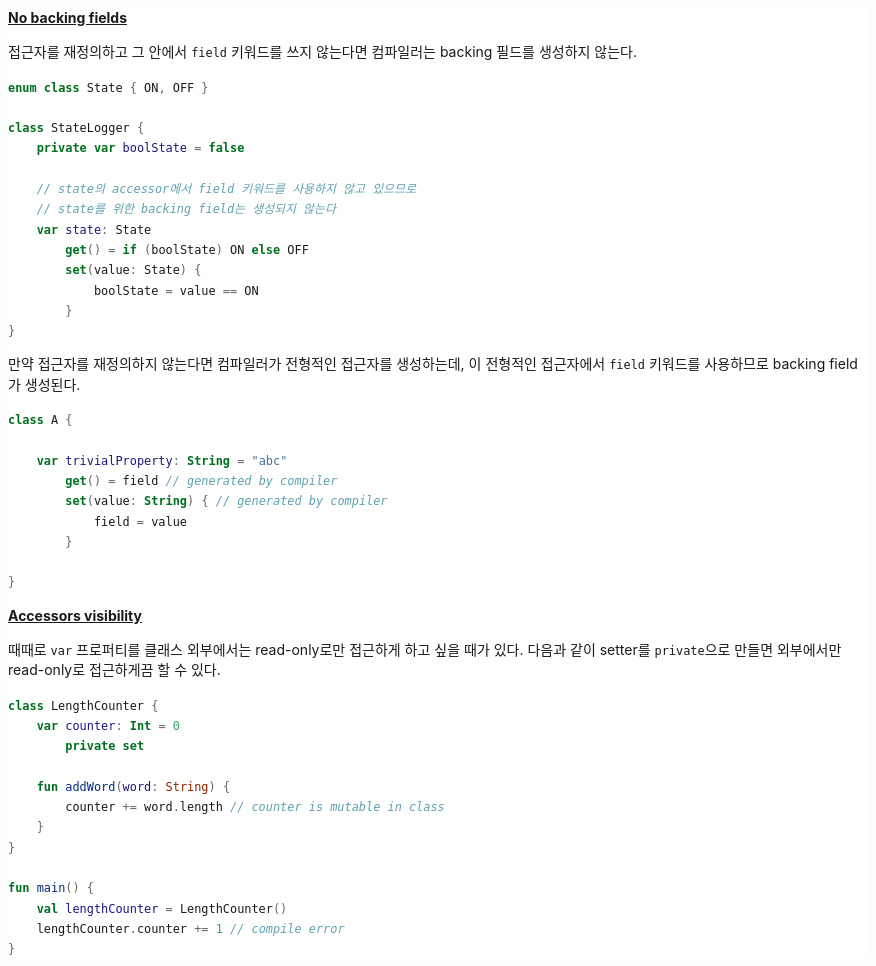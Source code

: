 **<u>No backing fields</u>**

접근자를 재정의하고 그 안에서 `field` 키워드를 쓰지 않는다면 컴파일러는 backing 필드를 생성하지 않는다.

```kotlin
enum class State { ON, OFF }

class StateLogger {
    private var boolState = false

    // state의 accessor에서 field 키워드를 사용하지 않고 있으므로
    // state를 위한 backing field는 생성되지 않는다
    var state: State
        get() = if (boolState) ON else OFF
        set(value: State) {
            boolState = value == ON
        }
}
```

만약 접근자를 재정의하지 않는다면 컴파일러가 전형적인 접근자를 생성하는데,
이 전형적인 접근자에서 `field` 키워드를 사용하므로 backing field가 생성된다.

```kotlin
class A {
    
    var trivialProperty: String = "abc"
        get() = field // generated by compiler
        set(value: String) { // generated by compiler
            field = value
        }
    
}
```

**<u>Accessors visibility</u>**

때때로 `var` 프로퍼티를 클래스 외부에서는 read-only로만 접근하게 하고 싶을 때가 있다.
다음과 같이 setter를 `private`으로 만들면 외부에서만 read-only로 접근하게끔 할 수 있다.

```kotlin
class LengthCounter {
    var counter: Int = 0
        private set

    fun addWord(word: String) {
        counter += word.length // counter is mutable in class
    }
}

fun main() {
    val lengthCounter = LengthCounter()
    lengthCounter.counter += 1 // compile error
}
```
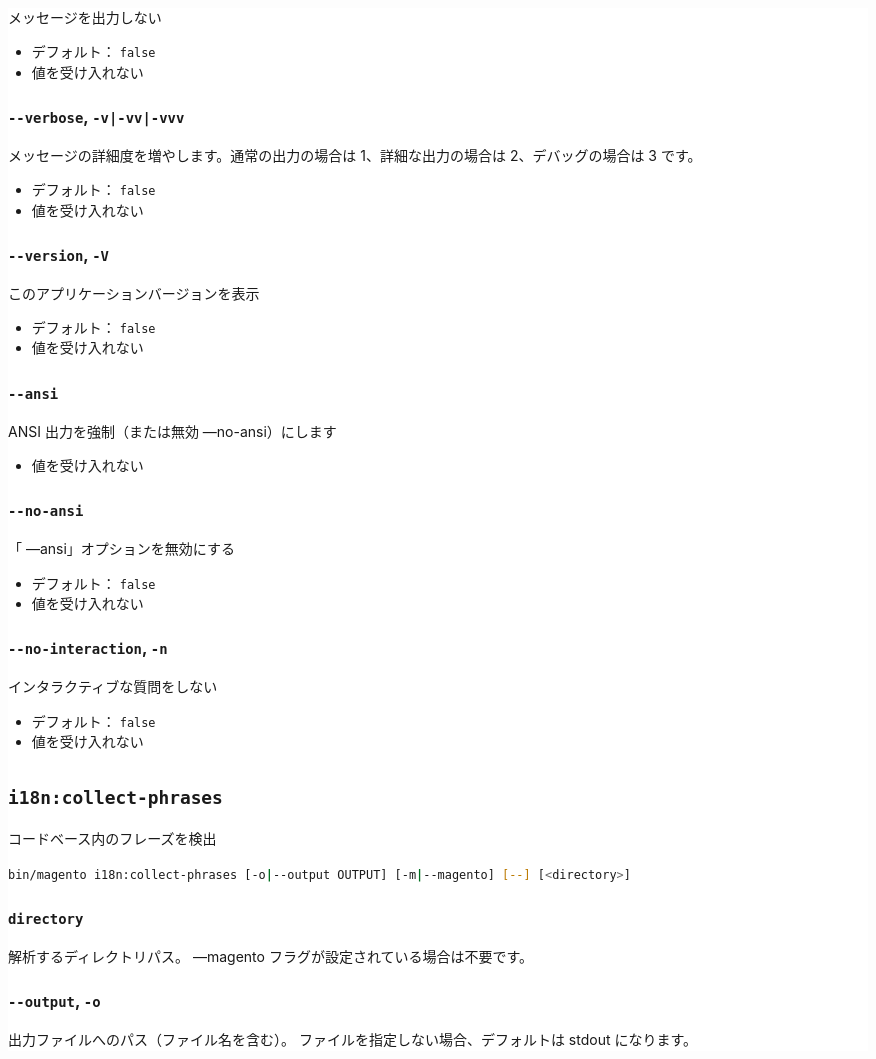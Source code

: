 メッセージを出力しない

- デフォルト： `false`
- 値を受け入れない

### `--verbose`, `-v|-vv|-vvv`

メッセージの詳細度を増やします。通常の出力の場合は 1、詳細な出力の場合は 2、デバッグの場合は 3 です。

- デフォルト： `false`
- 値を受け入れない

### `--version`, `-V`

このアプリケーションバージョンを表示

- デフォルト： `false`
- 値を受け入れない

### `--ansi`

ANSI 出力を強制（または無効 —no-ansi）にします

- 値を受け入れない

### `--no-ansi`

「 —ansi」オプションを無効にする

- デフォルト： `false`
- 値を受け入れない

### `--no-interaction`, `-n`

インタラクティブな質問をしない

- デフォルト： `false`
- 値を受け入れない


## `i18n:collect-phrases`

コードベース内のフレーズを検出

```bash
bin/magento i18n:collect-phrases [-o|--output OUTPUT] [-m|--magento] [--] [<directory>]
```


### `directory`

解析するディレクトリパス。 —magento フラグが設定されている場合は不要です。


### `--output`, `-o`

出力ファイルへのパス（ファイル名を含む）。 ファイルを指定しない場合、デフォルトは stdout になります。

Exercise :: A word-for-word transcription of the listing is needed, minus its images.

The completed task ::
Source code

: **<u>No backing fields</u>**

접근자를 재정의하고 그 안에서 `field` 키워드를 쓰지 않는다면 컴파일러는 backing 필드를 생성하지 않는다.

```kotlin
enum class State { ON, OFF }

class StateLogger {
    private var boolState = false

    // state의 accessor에서 field 키워드를 사용하지 않고 있으므로
    // state를 위한 backing field는 생성되지 않는다
    var state: State
        get() = if (boolState) ON else OFF
        set(value: State) {
            boolState = value == ON
        }
}
```

만약 접근자를 재정의하지 않는다면 컴파일러가 전형적인 접근자를 생성하는데,
이 전형적인 접근자에서 `field` 키워드를 사용하므로 backing field가 생성된다.

```kotlin
class A {
    
    var trivialProperty: String = "abc"
        get() = field // generated by compiler
        set(value: String) { // generated by compiler
            field = value
        }
    
}
```

**<u>Accessors visibility</u>**

때때로 `var` 프로퍼티를 클래스 외부에서는 read-only로만 접근하게 하고 싶을 때가 있다.
다음과 같이 setter를 `private`으로 만들면 외부에서만 read-only로 접근하게끔 할 수 있다.

```kotlin
class LengthCounter {
    var counter: Int = 0
        private set

    fun addWord(word: String) {
        counter += word.length // counter is mutable in class
    }
}

fun main() {
    val lengthCounter = LengthCounter()
    lengthCounter.counter += 1 // compile error
}
```
Source code

: メッセージを出力しない

- デフォルト： `false`
- 値を受け入れない

### `--verbose`, `-v|-vv|-vvv`

メッセージの詳細度を増やします。通常の出力の場合は 1、詳細な出力の場合は 2、デバッグの場合は 3 です。

- デフォルト： `false`
- 値を受け入れない

### `--version`, `-V`

このアプリケーションバージョンを表示

- デフォルト： `false`
- 値を受け入れない

### `--ansi`

ANSI 出力を強制（または無効 —no-ansi）にします

- 値を受け入れない

### `--no-ansi`

「 —ansi」オプションを無効にする

- デフォルト： `false`
- 値を受け入れない

### `--no-interaction`, `-n`

インタラクティブな質問をしない

- デフォルト： `false`
- 値を受け入れない


## `i18n:collect-phrases`

コードベース内のフレーズを検出

```bash
bin/magento i18n:collect-phrases [-o|--output OUTPUT] [-m|--magento] [--] [<directory>]
```


### `directory`

解析するディレクトリパス。 —magento フラグが設定されている場合は不要です。


### `--output`, `-o`

出力ファイルへのパス（ファイル名を含む）。 ファイルを指定しない場合、デフォルトは stdout になります。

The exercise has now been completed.